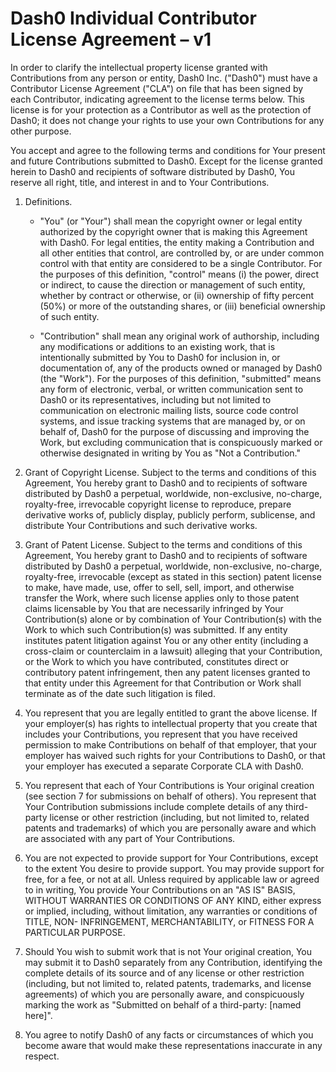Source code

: # Dash0 Individual Contributor License Agreement – v1

In order to clarify the intellectual property license granted with Contributions from any person or entity, Dash0 Inc. ("Dash0") must have a Contributor License Agreement ("CLA") on file that has been signed by each Contributor, indicating agreement to the license terms below. This license is for your protection as a Contributor as well as the protection of Dash0; it does not change your rights to use your own Contributions for any other purpose.

You accept and agree to the following terms and conditions for Your present and future Contributions submitted to Dash0. Except for the license granted herein to Dash0 and recipients of software distributed by Dash0, You reserve all right, title, and interest in and to Your Contributions.

1. Definitions.

   - "You" (or "Your") shall mean the copyright owner or legal entity authorized by the copyright owner that is making this Agreement with Dash0. For legal entities, the entity making a Contribution and all other entities that control, are controlled by, or are under common control with that entity are considered to be a single Contributor. For the purposes of this definition, "control" means (i) the power, direct or indirect, to cause the direction or management of such entity, whether by contract or otherwise, or (ii) ownership of fifty percent (50%) or more of the outstanding shares, or (iii) beneficial ownership of such entity.

   - "Contribution" shall mean any original work of authorship, including any modifications or additions to an existing work, that is intentionally submitted by You to Dash0 for inclusion in, or documentation of, any of the products owned or managed by Dash0 (the "Work"). For the purposes of this definition, "submitted" means any form of electronic, verbal, or written communication sent to Dash0 or its representatives, including but not limited to communication on electronic mailing lists, source code control systems, and issue tracking systems that are managed by, or on behalf of, Dash0 for the purpose of discussing and improving the Work, but excluding communication that is conspicuously marked or otherwise designated in writing by You as "Not a Contribution."

2. Grant of Copyright License. Subject to the terms and conditions of this Agreement, You hereby grant to Dash0 and to recipients of software distributed by Dash0 a perpetual, worldwide, non-exclusive, no-charge, royalty-free, irrevocable copyright license to reproduce, prepare derivative works of, publicly display, publicly perform, sublicense, and distribute Your Contributions and such derivative works.

3. Grant of Patent License. Subject to the terms and conditions of this Agreement, You hereby grant to Dash0 and to recipients of software distributed by Dash0 a perpetual, worldwide, non-exclusive, no-charge, royalty-free, irrevocable (except as stated in this section) patent license to make, have made, use, offer to sell, sell, import, and otherwise transfer the Work, where such license applies only to those patent claims licensable by You that are necessarily infringed by Your Contribution(s) alone or by combination of Your Contribution(s) with the Work to which such Contribution(s) was submitted. If any entity institutes patent litigation against You or any other entity (including a cross-claim or counterclaim in a lawsuit) alleging that your Contribution, or the Work to which you have contributed, constitutes direct or contributory patent infringement, then any patent licenses granted to that entity under this Agreement for that Contribution or Work shall terminate as of the date such litigation is filed.

4. You represent that you are legally entitled to grant the above license. If your employer(s) has rights to intellectual property that you create that includes your Contributions, you represent that you have received permission to make Contributions on behalf of that employer, that your employer has waived such rights for your Contributions to Dash0, or that your employer has executed a separate Corporate CLA with Dash0.

5. You represent that each of Your Contributions is Your original creation (see section 7 for submissions on behalf of others). You represent that Your Contribution submissions include complete details of any third-party license or other restriction (including, but not limited to, related patents and trademarks) of which you are personally aware and which are associated with any part of Your Contributions.

6. You are not expected to provide support for Your Contributions, except to the extent You desire to provide support. You may provide support for free, for a fee, or not at all. Unless required by applicable law or agreed to in writing, You provide Your Contributions on an "AS IS" BASIS, WITHOUT WARRANTIES OR CONDITIONS OF ANY KIND, either express or implied, including, without limitation, any warranties or conditions of TITLE, NON- INFRINGEMENT, MERCHANTABILITY, or FITNESS FOR A PARTICULAR PURPOSE.

7. Should You wish to submit work that is not Your original creation, You may submit it to Dash0 separately from any Contribution, identifying the complete details of its source and of any license or other restriction (including, but not limited to, related patents, trademarks, and license agreements) of which you are personally aware, and conspicuously marking the work as "Submitted on behalf of a third-party: [named here]".

8. You agree to notify Dash0 of any facts or circumstances of which you become aware that would make these representations inaccurate in any respect.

Instructions for the task: Retype each line of the records exactly as it reads; no pictures belong in the copy.

Response area:
Source code

: # Dash0 Individual Contributor License Agreement – v1

In order to clarify the intellectual property license granted with Contributions from any person or entity, Dash0 Inc. ("Dash0") must have a Contributor License Agreement ("CLA") on file that has been signed by each Contributor, indicating agreement to the license terms below. This license is for your protection as a Contributor as well as the protection of Dash0; it does not change your rights to use your own Contributions for any other purpose.

You accept and agree to the following terms and conditions for Your present and future Contributions submitted to Dash0. Except for the license granted herein to Dash0 and recipients of software distributed by Dash0, You reserve all right, title, and interest in and to Your Contributions.

1. Definitions.

   - "You" (or "Your") shall mean the copyright owner or legal entity authorized by the copyright owner that is making this Agreement with Dash0. For legal entities, the entity making a Contribution and all other entities that control, are controlled by, or are under common control with that entity are considered to be a single Contributor. For the purposes of this definition, "control" means (i) the power, direct or indirect, to cause the direction or management of such entity, whether by contract or otherwise, or (ii) ownership of fifty percent (50%) or more of the outstanding shares, or (iii) beneficial ownership of such entity.

   - "Contribution" shall mean any original work of authorship, including any modifications or additions to an existing work, that is intentionally submitted by You to Dash0 for inclusion in, or documentation of, any of the products owned or managed by Dash0 (the "Work"). For the purposes of this definition, "submitted" means any form of electronic, verbal, or written communication sent to Dash0 or its representatives, including but not limited to communication on electronic mailing lists, source code control systems, and issue tracking systems that are managed by, or on behalf of, Dash0 for the purpose of discussing and improving the Work, but excluding communication that is conspicuously marked or otherwise designated in writing by You as "Not a Contribution."

2. Grant of Copyright License. Subject to the terms and conditions of this Agreement, You hereby grant to Dash0 and to recipients of software distributed by Dash0 a perpetual, worldwide, non-exclusive, no-charge, royalty-free, irrevocable copyright license to reproduce, prepare derivative works of, publicly display, publicly perform, sublicense, and distribute Your Contributions and such derivative works.

3. Grant of Patent License. Subject to the terms and conditions of this Agreement, You hereby grant to Dash0 and to recipients of software distributed by Dash0 a perpetual, worldwide, non-exclusive, no-charge, royalty-free, irrevocable (except as stated in this section) patent license to make, have made, use, offer to sell, sell, import, and otherwise transfer the Work, where such license applies only to those patent claims licensable by You that are necessarily infringed by Your Contribution(s) alone or by combination of Your Contribution(s) with the Work to which such Contribution(s) was submitted. If any entity institutes patent litigation against You or any other entity (including a cross-claim or counterclaim in a lawsuit) alleging that your Contribution, or the Work to which you have contributed, constitutes direct or contributory patent infringement, then any patent licenses granted to that entity under this Agreement for that Contribution or Work shall terminate as of the date such litigation is filed.

4. You represent that you are legally entitled to grant the above license. If your employer(s) has rights to intellectual property that you create that includes your Contributions, you represent that you have received permission to make Contributions on behalf of that employer, that your employer has waived such rights for your Contributions to Dash0, or that your employer has executed a separate Corporate CLA with Dash0.

5. You represent that each of Your Contributions is Your original creation (see section 7 for submissions on behalf of others). You represent that Your Contribution submissions include complete details of any third-party license or other restriction (including, but not limited to, related patents and trademarks) of which you are personally aware and which are associated with any part of Your Contributions.

6. You are not expected to provide support for Your Contributions, except to the extent You desire to provide support. You may provide support for free, for a fee, or not at all. Unless required by applicable law or agreed to in writing, You provide Your Contributions on an "AS IS" BASIS, WITHOUT WARRANTIES OR CONDITIONS OF ANY KIND, either express or implied, including, without limitation, any warranties or conditions of TITLE, NON- INFRINGEMENT, MERCHANTABILITY, or FITNESS FOR A PARTICULAR PURPOSE.

7. Should You wish to submit work that is not Your original creation, You may submit it to Dash0 separately from any Contribution, identifying the complete details of its source and of any license or other restriction (including, but not limited to, related patents, trademarks, and license agreements) of which you are personally aware, and conspicuously marking the work as "Submitted on behalf of a third-party: [named here]".

8. You agree to notify Dash0 of any facts or circumstances of which you become aware that would make these representations inaccurate in any respect.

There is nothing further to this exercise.